_Assignment_
What you return must match the entries word for word, minus the pictures.

= = = = =

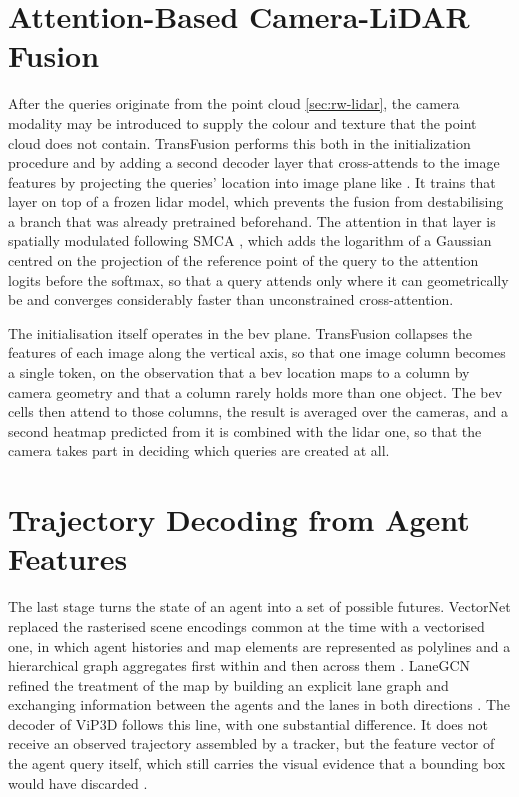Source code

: \section{Attention-Based Camera-LiDAR Fusion}
\label{sec:rw-fusion}


After the queries originate from the point cloud \ref{sec:rw-lidar}, the camera modality may be introduced
to supply the colour and texture that the point cloud does not contain. TransFusion \cite{Bai2022TransFusion} 
performs this both in the initialization procedure and by adding a second decoder layer that cross-attends to the image features by projecting the queries' 
location into image plane like \cite{Zhu2021DeformableDETR}. It trains that layer on top of a frozen \ac{lidar} model,
which prevents the fusion from destabilising a branch that was already pretrained beforehand. The attention in that 
layer is spatially modulated following SMCA \cite{Gao2021SMCA}, which adds the logarithm of a Gaussian
centred on the projection of the reference point of the query to the attention logits before the softmax, 
so that a query attends only where it can geometrically be and converges considerably faster than
unconstrained cross-attention.

The initialisation itself operates in the \ac{bev} plane. TransFusion collapses
the features of each image along the vertical axis, so that one image column becomes a single token, on the
observation that a \ac{bev} location maps to a column by camera geometry and that a column rarely holds
more than one object. The \ac{bev} cells then attend to those columns, the result is averaged over the
cameras, and a second heatmap predicted from it is combined with the \ac{lidar} one, so that the camera
takes part in deciding which queries are created at all. 

\section{Trajectory Decoding from Agent Features}
\label{sec:rw-decoding}


The last stage turns the state of an agent into a set of possible futures. VectorNet replaced the
rasterised scene encodings common at the time with a vectorised one, in which agent histories and map
elements are represented as polylines and a hierarchical graph aggregates first within and then across them
\cite{VectorNet2020}. LaneGCN refined the treatment of the map by building an explicit lane graph and
exchanging information between the agents and the lanes in both directions \cite{Liang2020LaneGCN}. The
decoder of ViP3D follows this line, with one substantial difference. It does not receive an observed
trajectory assembled by a tracker, but the feature vector of the agent query itself, which still carries
the visual evidence that a bounding box would have discarded \cite{Gu2023ViP3D}.


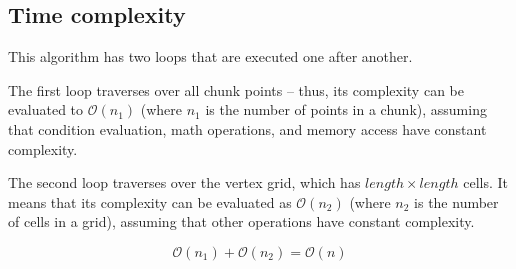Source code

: \subsection{Time complexity}

This algorithm has two loops that are executed one after another.

The first loop traverses over all chunk points – thus, its complexity can be evaluated to $\mathcal{O}(n_1)$ (where $n_1$ is the number of points in a chunk), assuming that condition evaluation, math operations, and memory access have constant complexity.

The second loop traverses over the vertex grid, which has $length \times length$ cells. It means that its complexity can be evaluated as $\mathcal{O}(n_2)$ (where $n_2$ is the number of cells in a grid), assuming that other operations have constant complexity.

$$\mathcal{O}(n_1) + \mathcal{O}(n_2) = \mathcal{O}(n)$$

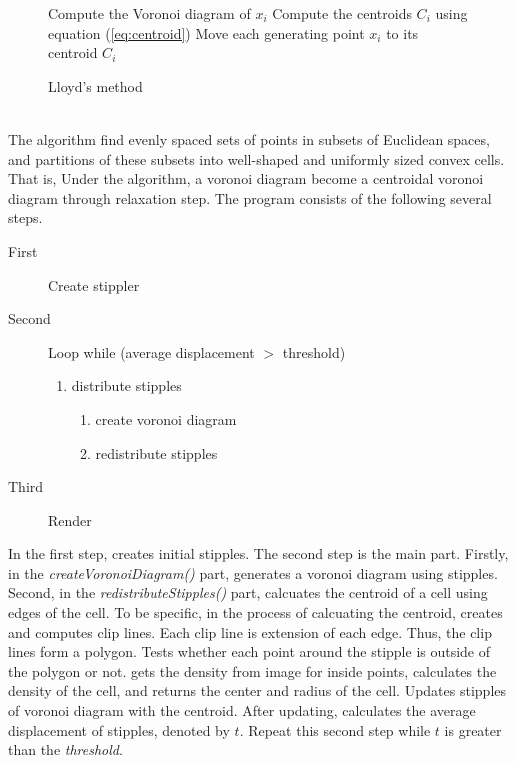 \documentclass[11pt]{article}
\begin{document}
\begin{figure}[hbt]
\centering
\begin{minipage}{0.7\textwidth}

\begin{algorithm}[H]
\caption{Lloyd's method}
\label{lloydmethod}
\begin{algorithmic}
	\State Compute the Voronoi diagram of $x_i$
	\State Compute the centroids $C_i$ using equation (\ref{eq:centroid})
	\State Move each generating point $x_i$ to its centroid $C_i$
\EndWhile
\end{algorithmic}
\end{algorithm}
\end{minipage}
\end{figure}
\\
The algorithm find evenly spaced sets of points in subsets of Euclidean spaces, and partitions of these subsets into well-shaped and uniformly sized convex cells. That is, Under the algorithm, a voronoi diagram become a centroidal voronoi diagram through relaxation step.
\clearpage
The program consists of the following several steps.
\begin{description}
  \item[First] Create stippler
  \item[Second] Loop while (average displacement $>$ threshold)
	\begin{enumerate}
	  \item distribute stipples
		\begin{enumerate}
	     \item create voronoi diagram	
	     \item redistribute stipples
		\end{enumerate}
	\end{enumerate}
  \item[Third] Render
\end{description}

In the first step, creates initial stipples. The second step is the main part. Firstly, in the \textit{createVoronoiDiagram()} part, generates a voronoi diagram using stipples. Second, in the \textit{redistributeStipples()} part, calcuates the centroid of a cell using edges of the cell. To be specific, in the process of calcuating the centroid, creates and computes clip lines. Each clip line is extension of each edge. Thus, the clip lines form a polygon. Tests whether each point around the stipple is outside of the polygon or not. gets the density from image for inside points, calculates the density of the cell, and returns the center and radius of the cell. Updates stipples of voronoi diagram with the centroid. After updating, calculates the average displacement of stipples, denoted by $t$. Repeat this second step while $t$ is greater than the \textit{threshold}.
\end{document}
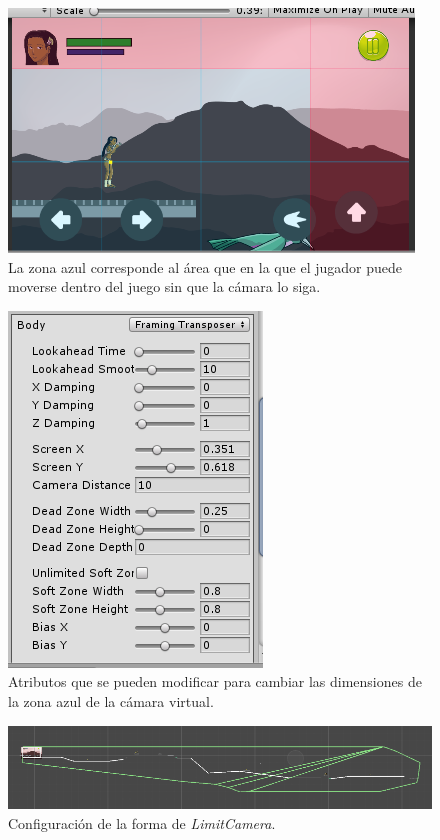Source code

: \begin{figure}[h]
        \centering
        \includegraphics[height=0.2 \textheight]{03TrabajoRealizado/imagenes/cinemachine0003.png}
        \caption{La zona azul corresponde al área que en la que el jugador puede moverse dentro del juego sin que la cámara lo siga.}
        \label{fig:CameraZones}
\end{figure}

\begin{figure}[h]
        \centering
        \includegraphics[height=0.2 \textheight]{03TrabajoRealizado/imagenes/cinemachine0004.png}
        \caption{Atributos que se pueden modificar para cambiar las dimensiones de la zona azul de la cámara virtual.}
        \label{fig:CameraAttibutes}
\end{figure}

\begin{figure}[h]
        \centering
        \includegraphics[height=0.1 \textheight]{03TrabajoRealizado/imagenes/cinemachine0005.png}
        \caption{Configuración de la forma de \textit{LimitCamera}.}
        \label{fig:CameraLimit}
\end{figure}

= = = = =

_Result of the exercise_
Source code

: \section{Attention-Based Camera-LiDAR Fusion}
\label{sec:rw-fusion}


After the queries originate from the point cloud \ref{sec:rw-lidar}, the camera modality may be introduced
to supply the colour and texture that the point cloud does not contain. TransFusion \cite{Bai2022TransFusion} 
performs this both in the initialization procedure and by adding a second decoder layer that cross-attends to the image features by projecting the queries' 
location into image plane like \cite{Zhu2021DeformableDETR}. It trains that layer on top of a frozen \ac{lidar} model,
which prevents the fusion from destabilising a branch that was already pretrained beforehand. The attention in that 
layer is spatially modulated following SMCA \cite{Gao2021SMCA}, which adds the logarithm of a Gaussian
centred on the projection of the reference point of the query to the attention logits before the softmax, 
so that a query attends only where it can geometrically be and converges considerably faster than
unconstrained cross-attention.

The initialisation itself operates in the \ac{bev} plane. TransFusion collapses
the features of each image along the vertical axis, so that one image column becomes a single token, on the
observation that a \ac{bev} location maps to a column by camera geometry and that a column rarely holds
more than one object. The \ac{bev} cells then attend to those columns, the result is averaged over the
cameras, and a second heatmap predicted from it is combined with the \ac{lidar} one, so that the camera
takes part in deciding which queries are created at all. 

\section{Trajectory Decoding from Agent Features}
\label{sec:rw-decoding}


The last stage turns the state of an agent into a set of possible futures. VectorNet replaced the
rasterised scene encodings common at the time with a vectorised one, in which agent histories and map
elements are represented as polylines and a hierarchical graph aggregates first within and then across them
\cite{VectorNet2020}. LaneGCN refined the treatment of the map by building an explicit lane graph and
exchanging information between the agents and the lanes in both directions \cite{Liang2020LaneGCN}. The
decoder of ViP3D follows this line, with one substantial difference. It does not receive an observed
trajectory assembled by a tracker, but the feature vector of the agent query itself, which still carries
the visual evidence that a bounding box would have discarded \cite{Gu2023ViP3D}.


Source code

: \subsection{Time complexity}

This algorithm has two loops that are executed one after another.

The first loop traverses over all chunk points – thus, its complexity can be evaluated to $\mathcal{O}(n_1)$ (where $n_1$ is the number of points in a chunk), assuming that condition evaluation, math operations, and memory access have constant complexity.

The second loop traverses over the vertex grid, which has $length \times length$ cells. It means that its complexity can be evaluated as $\mathcal{O}(n_2)$ (where $n_2$ is the number of cells in a grid), assuming that other operations have constant complexity.

$$\mathcal{O}(n_1) + \mathcal{O}(n_2) = \mathcal{O}(n)$$

 \documentclass[11pt]{article}
\begin{document}
\begin{figure}[hbt]
\centering
\begin{minipage}{0.7\textwidth}

\begin{algorithm}[H]
\caption{Lloyd's method}
\label{lloydmethod}
\begin{algorithmic}
	\State Compute the Voronoi diagram of $x_i$
	\State Compute the centroids $C_i$ using equation (\ref{eq:centroid})
	\State Move each generating point $x_i$ to its centroid $C_i$
\EndWhile
\end{algorithmic}
\end{algorithm}
\end{minipage}
\end{figure}
\\
The algorithm find evenly spaced sets of points in subsets of Euclidean spaces, and partitions of these subsets into well-shaped and uniformly sized convex cells. That is, Under the algorithm, a voronoi diagram become a centroidal voronoi diagram through relaxation step.
\clearpage
The program consists of the following several steps.
\begin{description}
  \item[First] Create stippler
  \item[Second] Loop while (average displacement $>$ threshold)
	\begin{enumerate}
	  \item distribute stipples
		\begin{enumerate}
	     \item create voronoi diagram	
	     \item redistribute stipples
		\end{enumerate}
	\end{enumerate}
  \item[Third] Render
\end{description}

In the first step, creates initial stipples. The second step is the main part. Firstly, in the \textit{createVoronoiDiagram()} part, generates a voronoi diagram using stipples. Second, in the \textit{redistributeStipples()} part, calcuates the centroid of a cell using edges of the cell. To be specific, in the process of calcuating the centroid, creates and computes clip lines. Each clip line is extension of each edge. Thus, the clip lines form a polygon. Tests whether each point around the stipple is outside of the polygon or not. gets the density from image for inside points, calculates the density of the cell, and returns the center and radius of the cell. Updates stipples of voronoi diagram with the centroid. After updating, calculates the average displacement of stipples, denoted by $t$. Repeat this second step while $t$ is greater than the \textit{threshold}.
\end{document}
Source code

: \begin{figure}[h]
        \centering
        \includegraphics[height=0.2 \textheight]{03TrabajoRealizado/imagenes/cinemachine0003.png}
        \caption{La zona azul corresponde al área que en la que el jugador puede moverse dentro del juego sin que la cámara lo siga.}
        \label{fig:CameraZones}
\end{figure}

\begin{figure}[h]
        \centering
        \includegraphics[height=0.2 \textheight]{03TrabajoRealizado/imagenes/cinemachine0004.png}
        \caption{Atributos que se pueden modificar para cambiar las dimensiones de la zona azul de la cámara virtual.}
        \label{fig:CameraAttibutes}
\end{figure}

\begin{figure}[h]
        \centering
        \includegraphics[height=0.1 \textheight]{03TrabajoRealizado/imagenes/cinemachine0005.png}
        \caption{Configuración de la forma de \textit{LimitCamera}.}
        \label{fig:CameraLimit}
\end{figure}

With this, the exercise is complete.